Turkey: how Tea made the Black Sea farmers rich – a paradigm for USLTG

Turkish tea harvesters by Nigel Melican

Historically, Turkey was a coffee drinking nation, plain and simple.  In the 1930s reforming president Kamal Attaturk urged the growing of tea bushes  and the drinking of tea to reduce the foreign exchange burden of coffee imports and to assist impoverished farmers.  The area he advocated – the north east Black Sea coast was the poorest agricultural region of all Turkey.  Tea planting commenced just before WWII and production started in 1941 with just 1 ton, processed from green leaf grown by a handful of small farmers with only 20 acres of bushes between them.  By 1945 production had risen to 54 tons a year.  Post World War II tea growing and processing really took off – 1,208 tons in 1955, 13,000 tons in 1965, rising to 55,702 tons by 1975.  At this stage a new tea factory was being built every year and local engineering companies had opened up to manufacture all the process machinery required rather than import it.  By 1984 when the state monopoly on green leaf buying, processing and marketing was eased, tea production stood at 43 factories making 113,701 tons.  In 50 years the formerly impoverished Black Sea area had become the richest agricultural region of Turkey, supported by a rapidly growing population and well developed infrastructure, industry and commerce.  Post state monopoly, this vigorous growth encouraged the private sector to invest in further processing and marketing.  From 15 private factories built in 1985, the number quickly increased to 355 by 1995, and total tea production became 178,000 tons in 2007 utilizing fresh green leaf grown by some 250,000 small farmers on 195,000 acres of land.

This is an excellent model for US tea growers to emulate.

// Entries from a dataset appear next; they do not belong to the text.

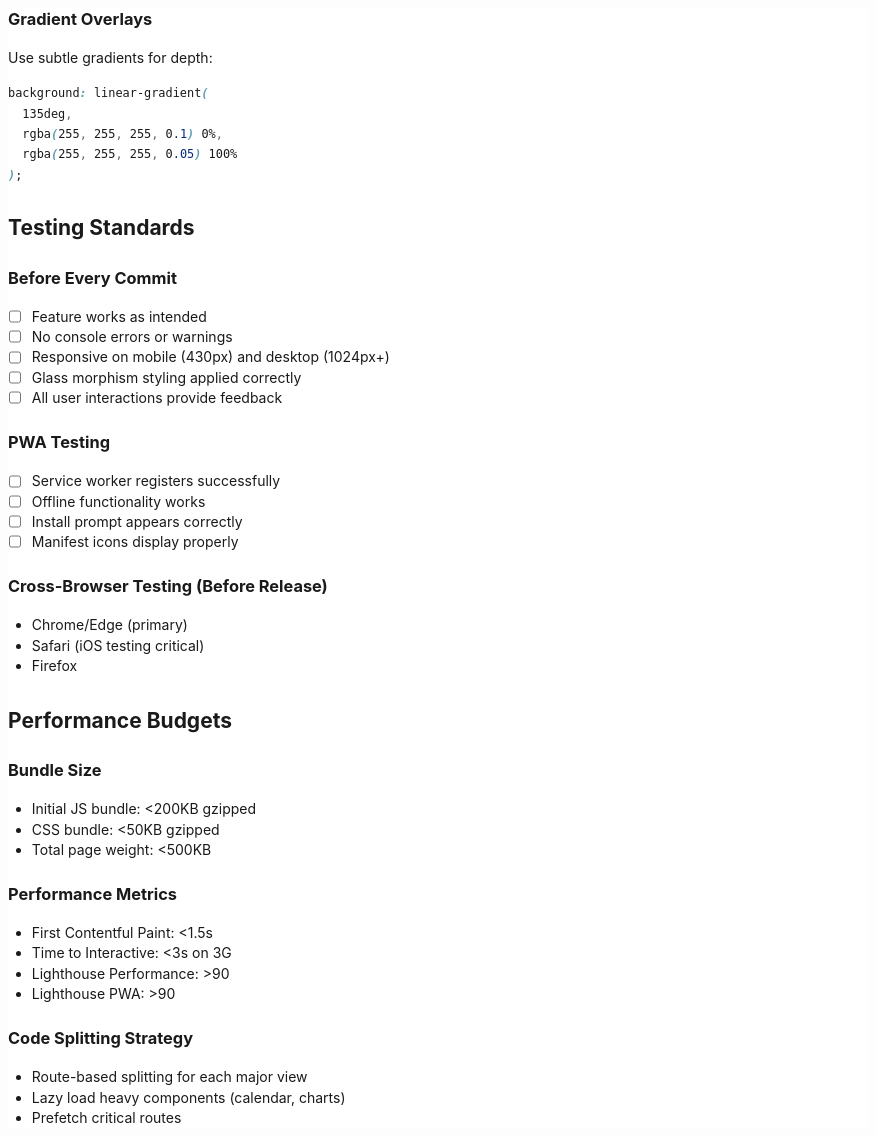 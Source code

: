 ### Gradient Overlays
Use subtle gradients for depth:
```css
background: linear-gradient(
  135deg,
  rgba(255, 255, 255, 0.1) 0%,
  rgba(255, 255, 255, 0.05) 100%
);
```

## Testing Standards

### Before Every Commit
- [ ] Feature works as intended
- [ ] No console errors or warnings
- [ ] Responsive on mobile (430px) and desktop (1024px+)
- [ ] Glass morphism styling applied correctly
- [ ] All user interactions provide feedback

### PWA Testing
- [ ] Service worker registers successfully
- [ ] Offline functionality works
- [ ] Install prompt appears correctly
- [ ] Manifest icons display properly

### Cross-Browser Testing (Before Release)
- Chrome/Edge (primary)
- Safari (iOS testing critical)
- Firefox

## Performance Budgets

### Bundle Size
- Initial JS bundle: <200KB gzipped
- CSS bundle: <50KB gzipped
- Total page weight: <500KB

### Performance Metrics
- First Contentful Paint: <1.5s
- Time to Interactive: <3s on 3G
- Lighthouse Performance: >90
- Lighthouse PWA: >90

### Code Splitting Strategy
- Route-based splitting for each major view
- Lazy load heavy components (calendar, charts)
- Prefetch critical routes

 Nigel Melican’s Footnote: I worked for Lipton in Turkey from 1984 to 1987 where we designed and built the (at that time) largest orthodox tea processing factory in the world and launched locally grown Lipton Yellow Label – the first international tea brand their market had ever seen.  Teacraft worked there again during 2004 and 2005 where we advised on the design and construction of a tea blending and packaging factory for the Sabanci Group.